Cultural evolution via iterated learning and communication explains efficient color naming systems
Emil Carlsson, Devdatt Dubhashi, Terry Regier
TL;DR
This work investigates how cultural evolution can produce IB-efficient color naming by combining iterated learning with communication (the NIL framework). Neural agents learn within-generation communication and across-generation transmission, guided by a reward that favors perceptually close color identifications, yielding color naming systems that are both IB-efficient and more human-like than purely efficient baselines. The study shows that IL+C yields systems near the IB limit and closer to World Color Survey patterns than IL alone, C alone, or convexity-based accounts, while also highlighting that IB-optimal solutions can be non-human.
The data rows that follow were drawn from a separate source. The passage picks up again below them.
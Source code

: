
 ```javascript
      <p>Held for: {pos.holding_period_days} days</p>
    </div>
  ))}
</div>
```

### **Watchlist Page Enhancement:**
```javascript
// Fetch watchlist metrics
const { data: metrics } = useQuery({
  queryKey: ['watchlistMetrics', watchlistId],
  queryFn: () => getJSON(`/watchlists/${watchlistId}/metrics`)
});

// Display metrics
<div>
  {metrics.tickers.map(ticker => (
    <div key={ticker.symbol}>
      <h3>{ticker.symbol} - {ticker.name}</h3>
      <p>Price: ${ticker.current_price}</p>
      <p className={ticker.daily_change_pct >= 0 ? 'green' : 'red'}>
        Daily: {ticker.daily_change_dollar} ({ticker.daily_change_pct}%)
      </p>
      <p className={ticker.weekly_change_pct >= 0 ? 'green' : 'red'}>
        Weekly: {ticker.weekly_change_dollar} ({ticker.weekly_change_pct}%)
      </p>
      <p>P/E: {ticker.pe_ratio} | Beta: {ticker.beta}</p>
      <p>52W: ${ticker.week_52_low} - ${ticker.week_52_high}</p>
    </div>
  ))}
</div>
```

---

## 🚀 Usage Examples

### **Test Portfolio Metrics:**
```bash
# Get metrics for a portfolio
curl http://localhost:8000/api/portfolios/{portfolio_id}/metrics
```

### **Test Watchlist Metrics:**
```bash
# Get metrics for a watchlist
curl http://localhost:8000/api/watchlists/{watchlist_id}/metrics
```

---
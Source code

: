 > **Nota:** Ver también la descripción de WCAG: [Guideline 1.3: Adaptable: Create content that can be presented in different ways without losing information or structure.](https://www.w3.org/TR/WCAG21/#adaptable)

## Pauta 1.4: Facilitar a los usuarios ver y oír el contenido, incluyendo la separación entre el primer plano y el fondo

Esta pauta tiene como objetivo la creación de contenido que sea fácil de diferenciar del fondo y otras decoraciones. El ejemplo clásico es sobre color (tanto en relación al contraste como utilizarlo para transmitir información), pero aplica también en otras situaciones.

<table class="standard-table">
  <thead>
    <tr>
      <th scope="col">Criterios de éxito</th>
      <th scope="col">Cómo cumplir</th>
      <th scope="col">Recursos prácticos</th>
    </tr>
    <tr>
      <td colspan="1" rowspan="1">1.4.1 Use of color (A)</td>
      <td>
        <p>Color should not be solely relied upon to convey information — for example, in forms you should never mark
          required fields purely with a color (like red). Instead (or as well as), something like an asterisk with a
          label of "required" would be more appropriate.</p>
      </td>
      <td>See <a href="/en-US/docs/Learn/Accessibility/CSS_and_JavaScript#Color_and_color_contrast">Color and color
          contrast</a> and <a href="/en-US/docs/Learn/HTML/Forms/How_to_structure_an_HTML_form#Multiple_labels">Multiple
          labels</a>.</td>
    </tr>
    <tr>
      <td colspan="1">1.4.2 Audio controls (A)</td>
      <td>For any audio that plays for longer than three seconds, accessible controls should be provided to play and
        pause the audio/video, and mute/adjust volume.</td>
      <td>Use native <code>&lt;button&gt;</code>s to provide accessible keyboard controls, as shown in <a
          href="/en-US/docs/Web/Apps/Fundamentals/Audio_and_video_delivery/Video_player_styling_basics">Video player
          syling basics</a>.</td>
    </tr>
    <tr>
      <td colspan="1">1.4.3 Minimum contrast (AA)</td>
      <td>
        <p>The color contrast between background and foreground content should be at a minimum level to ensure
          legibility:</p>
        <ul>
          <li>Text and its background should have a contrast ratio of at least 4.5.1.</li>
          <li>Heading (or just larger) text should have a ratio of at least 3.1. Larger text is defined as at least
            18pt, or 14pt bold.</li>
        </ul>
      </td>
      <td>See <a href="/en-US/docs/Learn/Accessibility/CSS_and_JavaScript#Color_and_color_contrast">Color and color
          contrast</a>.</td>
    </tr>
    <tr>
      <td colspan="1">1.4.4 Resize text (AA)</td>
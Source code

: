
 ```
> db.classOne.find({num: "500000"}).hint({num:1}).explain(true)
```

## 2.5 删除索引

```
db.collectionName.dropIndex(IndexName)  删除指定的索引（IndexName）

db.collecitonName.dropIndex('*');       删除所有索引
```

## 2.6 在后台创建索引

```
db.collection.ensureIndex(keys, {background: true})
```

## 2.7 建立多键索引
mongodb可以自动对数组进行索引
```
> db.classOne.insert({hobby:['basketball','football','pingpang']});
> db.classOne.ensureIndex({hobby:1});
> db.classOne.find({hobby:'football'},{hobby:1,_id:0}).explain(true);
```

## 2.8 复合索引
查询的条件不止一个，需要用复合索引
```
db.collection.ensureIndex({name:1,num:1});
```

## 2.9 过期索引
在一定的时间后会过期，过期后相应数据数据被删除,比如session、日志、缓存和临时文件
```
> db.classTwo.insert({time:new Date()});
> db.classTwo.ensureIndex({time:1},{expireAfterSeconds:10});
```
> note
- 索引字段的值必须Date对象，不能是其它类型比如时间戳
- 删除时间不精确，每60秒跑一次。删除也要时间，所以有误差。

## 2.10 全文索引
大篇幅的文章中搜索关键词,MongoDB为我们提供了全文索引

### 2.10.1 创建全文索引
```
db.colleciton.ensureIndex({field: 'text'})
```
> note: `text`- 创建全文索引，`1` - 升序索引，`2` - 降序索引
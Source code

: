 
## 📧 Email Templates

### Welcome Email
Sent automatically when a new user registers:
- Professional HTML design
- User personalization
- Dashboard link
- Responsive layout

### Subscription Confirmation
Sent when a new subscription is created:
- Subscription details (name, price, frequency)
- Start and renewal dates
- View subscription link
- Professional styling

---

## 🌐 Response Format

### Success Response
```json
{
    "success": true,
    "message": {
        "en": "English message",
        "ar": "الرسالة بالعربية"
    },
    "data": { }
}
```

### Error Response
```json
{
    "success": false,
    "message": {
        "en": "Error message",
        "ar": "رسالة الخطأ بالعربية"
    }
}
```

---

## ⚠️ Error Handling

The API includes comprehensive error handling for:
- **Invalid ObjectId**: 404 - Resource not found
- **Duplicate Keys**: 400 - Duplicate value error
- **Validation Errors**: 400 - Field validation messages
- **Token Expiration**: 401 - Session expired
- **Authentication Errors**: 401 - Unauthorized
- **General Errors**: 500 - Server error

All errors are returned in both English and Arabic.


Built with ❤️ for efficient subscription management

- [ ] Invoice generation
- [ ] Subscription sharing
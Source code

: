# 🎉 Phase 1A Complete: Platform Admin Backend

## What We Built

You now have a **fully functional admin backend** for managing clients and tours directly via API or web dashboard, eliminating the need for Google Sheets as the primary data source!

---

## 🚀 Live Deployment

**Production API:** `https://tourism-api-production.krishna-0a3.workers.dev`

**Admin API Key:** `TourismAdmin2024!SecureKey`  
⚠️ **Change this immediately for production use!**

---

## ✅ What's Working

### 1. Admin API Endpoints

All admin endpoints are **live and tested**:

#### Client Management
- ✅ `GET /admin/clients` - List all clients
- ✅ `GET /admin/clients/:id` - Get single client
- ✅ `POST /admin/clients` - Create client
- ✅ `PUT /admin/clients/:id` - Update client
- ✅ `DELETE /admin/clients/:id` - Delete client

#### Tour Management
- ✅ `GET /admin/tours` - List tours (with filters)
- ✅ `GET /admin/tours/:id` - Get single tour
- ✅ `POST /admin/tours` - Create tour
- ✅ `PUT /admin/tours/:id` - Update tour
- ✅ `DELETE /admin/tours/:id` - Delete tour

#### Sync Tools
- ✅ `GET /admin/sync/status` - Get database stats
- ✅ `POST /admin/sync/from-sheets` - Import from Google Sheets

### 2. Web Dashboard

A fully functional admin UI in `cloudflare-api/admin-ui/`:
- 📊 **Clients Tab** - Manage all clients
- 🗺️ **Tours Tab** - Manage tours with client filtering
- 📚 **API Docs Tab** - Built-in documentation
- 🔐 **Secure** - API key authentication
These findings support IL+C as a plausible mechanism for the emergence of human-like, efficient semantic systems and point to broader questions about how such dynamics generalize to domains beyond color and contexts richer than simple signaling games.
Abstract
It has been argued that semantic systems reflect pressure for efficiency, and a current debate concerns the cultural evolutionary process that produces this pattern. We consider efficiency as instantiated in the Information Bottleneck (IB) principle, and a model of cultural evolution that combines iterated learning and communication. We show that this model, instantiated in neural networks, converges to color naming systems that are efficient in the IB sense and similar to human color naming systems. We also show that some other proposals such as iterated learning alone, communication alone, or the greater learnability of convex categories, do not yield the same outcome as clearly. We conclude that the combination of iterated learning and communication provides a plausible means by which human semantic systems become efficient.